A expansão econômica do Catar nas últimas décadas atraiu trabalhadores e executivos de várias partes do mundo – hoje, 88% da população local é composta por estrangeiros. Apesar da abertura ao resto do mundo, o governo local não renunciou à aplicação da lei islâmica no território. Assim, os cristãos que vivem no pequeno país do Golfo Pérsico comemoram o Natal com uma série de restrições.

"Na rua a gente não vê nada. Não tem árvore de Natal, iluminação ou Papai Noel. Só do lado de dentro das casas e em alguns hotéis", contou ao G1 a brasileira Damiana Cortez, moradora do Catar há dois anos.

Símbolos cristãos, portanto, não aparecem do lado de fora das casas ou das poucas igrejas que existem no país. Manifestações religiosas podem ser interpretadas pelas autoridades islâmicas do Catar como "proselitismo", e, logo, podem dar multa ou até cadeia no país (veja mais abaixo).

Essa rigidez não parece ter se flexibilizado mesmo com a escolha do Catar como sede da Copa do Mundo de 2022 – que, por causa das altas temperaturas em junho, será jogada entre novembro e dezembro. A final, inclusive, deve ocorrer em 18 de dezembro, a uma semana do Natal, e os turistas devem esperar pouca ou nenhuma referência à festa cristã durante o evento.

Veja o que é ou não permitido aos estrangeiros na comemoração de Natal no Catar:

O que PODE:

  • Comercializar enfeites de Natal, religiosos ou não;
  • Enfeitar o lado de dentro de casas e alguns hotéis e lojas;
  • Fazer orações em locais privados;
  • Missas e cultos, desde que ocorram em locais autorizados pelo governo.

O que NÃO PODE:

  • Cultos de outras religiões que não o islamismo em locais públicos;
  • Venda livre de carne de porco, usada em ceias de alguns países;
  • Pendurar luzes de Natal nas janelas – proibição relacionada às regras de condomínio;
  • Sinos e cruzes nas poucas igrejas cristãs no país.

Igreja sem sino e cruz?

Sim, as únicas igrejas autorizadas para a comunidade cristã no Catar celebrar o Natal não têm nem campanário nem uma cruz exposta. Esses templos são restritos ao chamado Complexo Religioso de Doha. O local reúne igrejas católica romana, ortodoxa, copta e anglicana – esta, a única denominação protestante.

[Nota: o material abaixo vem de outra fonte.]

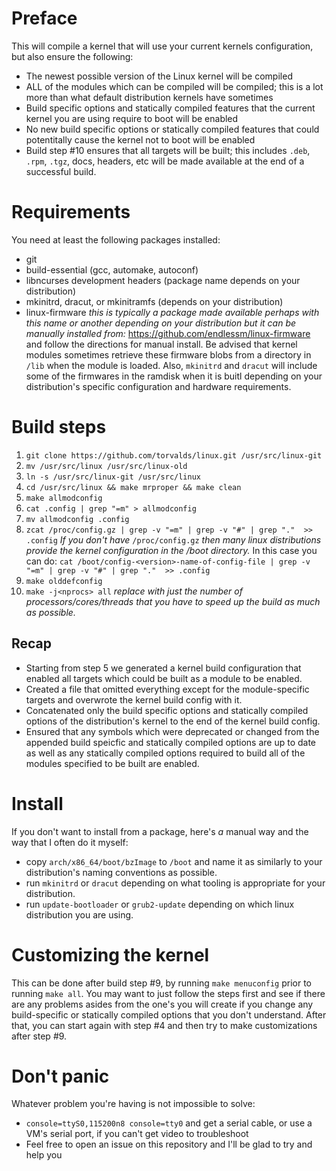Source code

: # Preface
This will compile a kernel that will use your current kernels configuration, but also ensure the following: 
- The newest possible version of the Linux kernel will be compiled
- ALL of the modules which can be compiled will be compiled; this is a lot more than what default distribution kernels have sometimes 
- Build specific options and statically compiled features that the current kernel you are using require to boot will be enabled 
- No new build specific options or statically compiled features that could potentitally cause the kernel not to boot will be enabled 
- Build step #10 ensures that all targets will be built; this includes `.deb`, `.rpm`, `.tgz`, docs, headers, etc will be made available at the end of a successful build.

# Requirements
You need at least the following packages installed: 
- git 
- build-essential (gcc, automake, autoconf) 
- libncurses development headers (package name depends on your distribution) 
- mkinitrd, dracut, or mkinitramfs (depends on your distribution)
- linux-firmware *this is typically a package made available perhaps with this name or another depending on your distribution but it can be manually installed from:* https://github.com/endlessm/linux-firmware and follow the directions for manual install. Be advised that kernel modules sometimes retrieve these firmware blobs from a directory in `/lib` when the module is loaded. Also, `mkinitrd` and `dracut` will include some of the firmwares in the ramdisk when it is buitl depending on your distribution's specific configuration and hardware requirements.

# Build steps
1. `git clone https://github.com/torvalds/linux.git /usr/src/linux-git`
2. `mv /usr/src/linux /usr/src/linux-old`
3. `ln -s /usr/src/linux-git /usr/src/linux`
4. `cd /usr/src/linux && make mrproper && make clean`
5. `make allmodconfig`
6. `cat .config | grep "=m" > allmodconfig`
7. `mv allmodconfig .config`
8. `zcat /proc/config.gz | grep -v "=m" | grep -v "#" | grep "."  >> .config` *If you don't have* `/proc/config.gz` *then many linux distributions provide the kernel configuration in the /boot directory.* In this case you can do: 
`cat /boot/config-<version>-name-of-config-file | grep -v "=m" | grep -v "#" | grep "."  >> .config`
9. `make olddefconfig`
10. `make -j<nprocs> all` *replace <nprocs> with just the number of processors/cores/threads that you have to speed up the build as much as possible.*


## Recap
- Starting from step 5 we generated a kernel build configuration that enabled all targets which could be built as a module to be enabled.
- Created a file that omitted everything except for the module-specific targets and overwrote the kernel build config with it.
- Concatenated only the build specific options and statically compiled options of the distribution's kernel to the end of the kernel build config.
- Ensured that any symbols which were deprecated or changed from the appended build speicfic and statically compiled options are up to date as well as any statically compiled options required to build all of the modules specified to be built are enabled. 
  
# Install
If you don't want to install from a package, here's *a* manual way and the way that I often do it myself:
- copy `arch/x86_64/boot/bzImage` to `/boot` and name it as similarly to your distribution's naming conventions as possible.
- run `mkinitrd` or `dracut` depending on what tooling is appropriate for your distribution.
- run `update-bootloader` or `grub2-update` depending on which linux distribution you are using.

# Customizing the kernel
This can be done after build step #9, by running `make menuconfig` prior to running `make all`. You may want to just follow the steps first and see if there are any problems asides from the one's you will create if you change any build-specific or statically compiled options that you don't understand. After that, you can start again with step #4 and then try to make customizations after step #9.

# Don't panic 
Whatever problem you're having is not impossible to solve: 
- `console=ttyS0,115200n8 console=tty0` and get a serial cable, or use a VM's serial port, if you can't get video to troubleshoot
- Feel free to open an issue on this repository and I'll be glad to try and help you
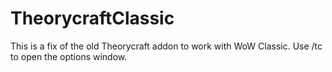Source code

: # TheorycraftClassic
This is a fix of the old Theorycraft addon to work with WoW Classic.
Use /tc to open the options window.
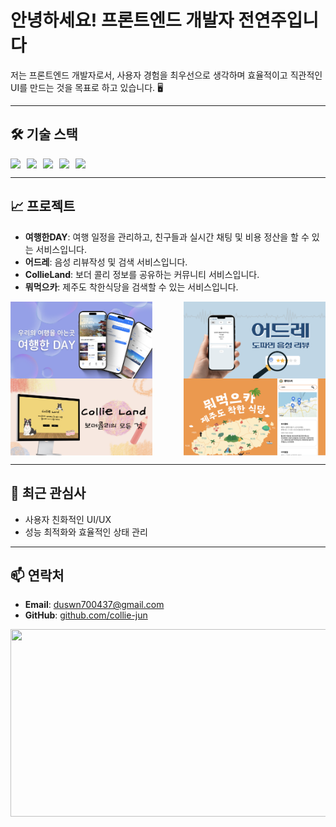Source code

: 
# 안녕하세요! 프론트엔드 개발자 전연주입니다

저는 프론트엔드 개발자로서, 사용자 경험을 최우선으로 생각하며 효율적이고 직관적인 UI를 만드는 것을 목표로 하고 있습니다. 🖥️

---

## 🛠️ 기술 스택
<div style="display:flex;gap:10px;">
  <img src="https://img.shields.io/badge/JavaScript-F7DF1E?style=for-the-badge&logo=javascript&logoColor=black">
  <img src="https://img.shields.io/badge/React-61DAFB?style=for-the-badge&logo=react&logoColor=black">
  <img src="https://img.shields.io/badge/TypeScript-007ACC?style=for-the-badge&logo=typescript&logoColor=white">
  <img src="https://img.shields.io/badge/Styled--components-DB7093?style=for-the-badge&logo=styled-components&logoColor=white">
  <img src="https://img.shields.io/badge/Firebase-FFCA28?style=for-the-badge&logo=firebase&logoColor=black">
</div>

---

## 📈 프로젝트
- **여행한DAY**: 여행 일정을 관리하고, 친구들과 실시간 채팅 및 비용 정산을 할 수 있는 서비스입니다.
- **어드레**: 음성 리뷰작성 및 검색 서비스입니다.
- **CollieLand**: 보더 콜리 정보를 공유하는 커뮤니티 서비스입니다.
- **뭐먹으카**: 제주도 착한식당을 검색할 수 있는 서비스입니다.

<div style="display: flex; justify-content: space-between;">
  <img src="./assets/travel-day.png" alt="여행한DAY" width="45%"/>
  <img src="./assets/Eodeure.png" alt="어드레" width="45%"/>
</div>
<div style="display: flex; justify-content: space-between;">
  <img src="./assets/CollieLand.png" alt="CollieLand" width="45%"/>
  <img src="./assets/meogeulkka.png" alt="뭐먹으카" width="45%"/>
</div>


---

## 🌱 최근 관심사
- 사용자 친화적인 UI/UX
- 성능 최적화와 효율적인 상태 관리

---

## 📫 연락처
- **Email**: duswn700437@gmail.com
- **GitHub**: [github.com/collie-jun](https://github.com/collie-jun)



 <a href="https://github.com/devxb/gitanimals">
  <img src="https://render.gitanimals.org/farms/collie-jun" width="1000" height="300"/>
</a>
  


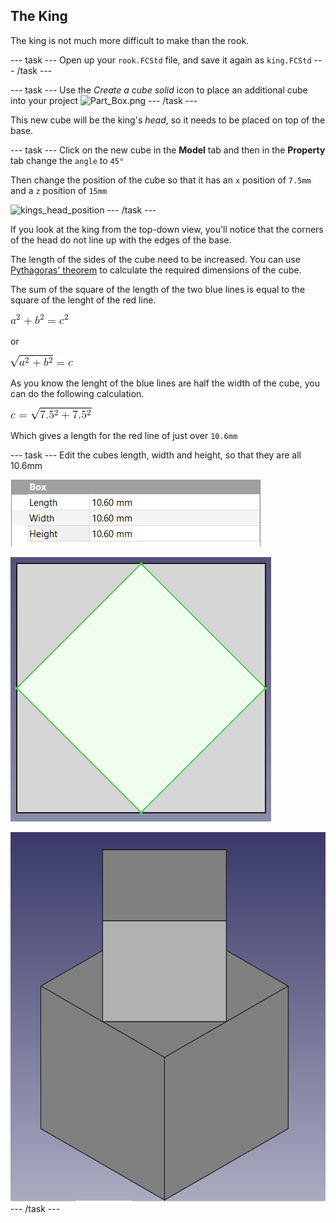 ## The King

The king is not much more difficult to make than the rook.

--- task ---
Open up your `rook.FCStd` file, and save it again as `king.FCStd`
--- /task ---

--- task ---
Use the *Create a cube solid* icon to place an additional cube into your project
![Part_Box.png](images/Part_Box.png]) 
--- /task ---

This new cube will be the king's *head*, so it needs to be placed on top of the base.

--- task ---
Click on the new cube in the **Model** tab and then in the **Property** tab change the `angle` to `45°`

Then change the position of the cube so that it has an `x` position of `7.5mm` and a `z` position of `15mm`

![kings_head_position](images/kings_head_position.png)
--- /task ---

If you look at the king from the top-down view, you'll notice that the corners of the head do not line up with the edges of the base.

The length of the sides of the cube need to be increased. You can use [Pythagoras' theorem](https://en.wikipedia.org/wiki/Pythagorean_theorem) to calculate the required dimensions of the cube.

The sum of the square of the length of the two blue lines is equal to the square of the lenght of the red line.

![pythag_1](images/pythag_1.gif)

or

![pythag_2](images/pythag_2.gif)

As you know the lenght of the blue lines are half the width of the cube, you can do the following calculation.

![pythag_3](images/pythag_3.gif)

Which gives a length for the red line of just over `10.6mm`

--- task ---
Edit the cubes length, width and height, so that they are all 10.6mm

![king_head_size.png](images/king_head_size.png)

![kings_head_resize.png](images/kings_head_resize.png)

![king_complete.png](images/king_complete.png)
--- /task ---


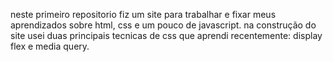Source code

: neste primeiro repositorio fiz um site para trabalhar e fixar meus aprendizados sobre html, css e um pouco de javascript.
na construção do site usei duas principais tecnicas de css que aprendi recentemente: display flex e media query.
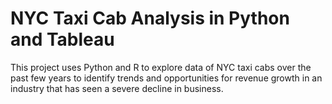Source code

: # NYC Taxi Cab Analysis in Python and Tableau

This project uses Python and R to explore data of NYC taxi cabs over the past few years to identify trends and opportunities for revenue growth in an industry that has seen a severe decline in business. 
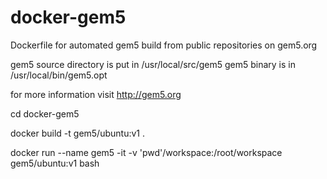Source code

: docker-gem5
===========

Dockerfile for automated gem5 build from public repositories on gem5.org

gem5 source directory is put in /usr/local/src/gem5
gem5 binary is in /usr/local/bin/gem5.opt

for more information visit http://gem5.org

cd docker-gem5

docker build -t gem5/ubuntu:v1 .

docker run --name gem5 -it -v 'pwd'/workspace:/root/workspace gem5/ubuntu:v1 bash
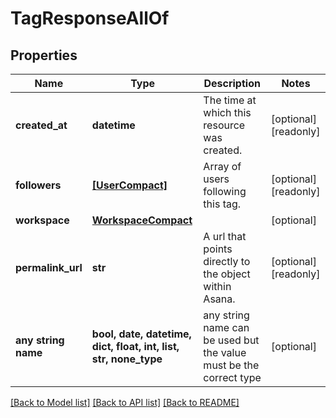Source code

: # TagResponseAllOf


## Properties
Name | Type | Description | Notes
------------ | ------------- | ------------- | -------------
**created_at** | **datetime** | The time at which this resource was created. | [optional] [readonly] 
**followers** | [**[UserCompact]**](UserCompact.md) | Array of users following this tag. | [optional] [readonly] 
**workspace** | [**WorkspaceCompact**](WorkspaceCompact.md) |  | [optional] 
**permalink_url** | **str** | A url that points directly to the object within Asana. | [optional] [readonly] 
**any string name** | **bool, date, datetime, dict, float, int, list, str, none_type** | any string name can be used but the value must be the correct type | [optional]

[[Back to Model list]](../README.md#documentation-for-models) [[Back to API list]](../README.md#documentation-for-api-endpoints) [[Back to README]](../README.md)


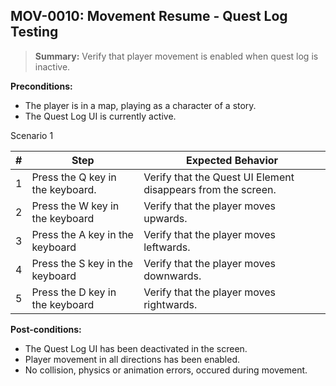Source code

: ## **MOV-0010:** Movement Resume - Quest Log Testing  

> **Summary:** Verify that player movement is enabled when quest log is inactive.  <br>

**Preconditions:** 

- The player is in a map, playing as a character of a story.
- The Quest Log UI is currently active.

Scenario 1 

 | \# | Step | Expected Behavior | 
 |----|------|-------------------| 
 |  1 |   Press the Q key in the keyboard.   | Verify that the Quest UI Element disappears from the screen.  | 
 |  2 |   Press the W key in the keyboard   | Verify that the player moves upwards.   | 
 |  3 |   Press the A key in the keyboard   | Verify that the player moves leftwards.   |  
 |  4 |   Press the S key in the keyboard   | Verify that the player moves downwards.  |
 |  5 |   Press the D key in the keyboard   | Verify that the player moves rightwards.  |

**Post-conditions:**  

 - The Quest Log UI has been deactivated in the screen.
 - Player movement in all directions has been enabled. 
 - No collision, physics or animation errors, occured during movement.

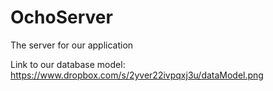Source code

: OchoServer
==========

The server for our application

Link to our database model: https://www.dropbox.com/s/2yver22ivpqxj3u/dataModel.png
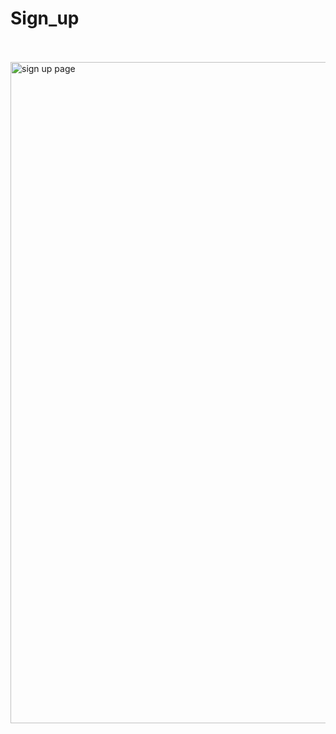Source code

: # Sign_up<br><br>

<img width="1058" alt="sign up page" src="https://user-images.githubusercontent.com/99544644/188551124-2e889ec3-46a5-47cf-9c19-f5004d275b22.png">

"Lá tem árvore de Natal e presépio montado. Houve também um evento com as crianças em que elas cantaram músicas como 'Noite feliz'", descreveu Damiana, que é católica.

Damiana e o marido, André, frequentam a Igreja Nossa Senhora do Rosário, que fica no complexo. Lá, as missas de Natal serão celebradas em 13 línguas – não há em português porque, segundo eles, parte considerável da comunidade lusófona viajou. Haverá, por exemplo, cerimônia para a população que fala tagalog, um dos idiomas das Filipinas, local de origem de cerca de 10% dos habitantes do Catar.

O Complexo Religioso em Doha é o único local legalizado para o culto público dessas vertentes do cristianismo. Fora dali, é preciso obter autorização. Manifestações individuais são permitidas, mas atividades como as dos missionários podem levar a até 10 anos de prisão.

Natal sem feriado

Evidentemente, a lei islâmica do Catar não inclui o 25 de dezembro no calendário de feriados do país. Mesmo empresas multinacionais dificilmente liberam os funcionários na data – a não ser que haja um acordo entre os funcionários e a chefia. E raramente os escritórios se enfeitam para o Natal.

Por isso, o morador do Catar que deseje celebrar a data precisa se organizar.

"Aqui, alguns estrangeiros tiram folga no Natal usando um ou dois dias das férias a que têm direito", explica a brasileira.

Com ou sem folga, a comunidade estrangeira no Catar celebra o Natal em cerimônias em casa. "A gente costuma juntar a comunidade e organizar jantares", relatou Damiana. Há, ainda, jantares e almoços natalinos oferecidos em restaurantes de hotéis – espaços onde há abertura para a organização de eventos do tipo.

Estima-se que 13,8% dos habitantes do país sigam o cristianismo, segundo dados da CIA. Considerando apenas os estrangeiros, pouco mais de 20% seguem religiões cristãs – a maioria dos imigrantes é islâmica, uma vez que a maior parte das pessoas que se mudam para o Catar vêm de outros países da Ásia.